--- Given entries Enclosed Below ---
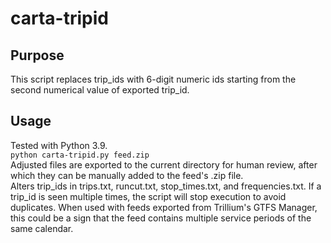# carta-tripid

## Purpose
This script replaces trip_ids with 6-digit numeric ids starting from the second numerical value of exported trip_id.  

## Usage
Tested with Python 3.9.<br>
```python carta-tripid.py feed.zip```<br>
Adjusted files are exported to the current directory for human review, after which they can be manually added to the feed's .zip file.<br>
Alters trip_ids in trips.txt, runcut.txt, stop_times.txt, and frequencies.txt.
If a trip_id is seen multiple times, the script will stop execution to avoid duplicates. When used with feeds exported from Trillium's GTFS Manager, this could be a sign that the feed contains multiple service periods of the same calendar.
--- End of Enclosed Given entries ---
Pictures are to be left out when the entries above are repeated exactly.

# carta-tripid

## Purpose
This script replaces trip_ids with 6-digit numeric ids starting from the second numerical value of exported trip_id.  

## Usage
Tested with Python 3.9.<br>
```python carta-tripid.py feed.zip```<br>
Adjusted files are exported to the current directory for human review, after which they can be manually added to the feed's .zip file.<br>
Alters trip_ids in trips.txt, runcut.txt, stop_times.txt, and frequencies.txt.
If a trip_id is seen multiple times, the script will stop execution to avoid duplicates. When used with feeds exported from Trillium's GTFS Manager, this could be a sign that the feed contains multiple service periods of the same calendar.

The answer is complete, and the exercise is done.